Pictures paired with source code:

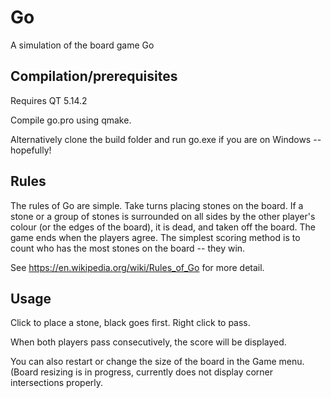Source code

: # Go
A simulation of the board game Go

## Compilation/prerequisites
Requires QT 5.14.2

Compile go.pro using qmake.

Alternatively clone the build folder and run go.exe if you are on Windows -- hopefully!

## Rules
The rules of Go are simple. Take turns placing stones on the board. 
If a stone or a group of stones is surrounded on all sides by the other player's colour (or the edges of the board), it is dead, and taken off the board.
The game ends when the players agree.
The simplest scoring method is to count who has the most stones on the board -- they win.

See https://en.wikipedia.org/wiki/Rules_of_Go for more detail.

## Usage
Click to place a stone, black goes first. Right click to pass.

When both players pass consecutively, the score will be displayed.

You can also restart or change the size of the board in the Game menu. (Board resizing is in progress, currently does not display corner intersections properly.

[What the task asks]
Your answer should be all lines from the data that contain "players".

[Result for this exercise]
The game ends when the players agree.
When both players pass consecutively, the score will be displayed.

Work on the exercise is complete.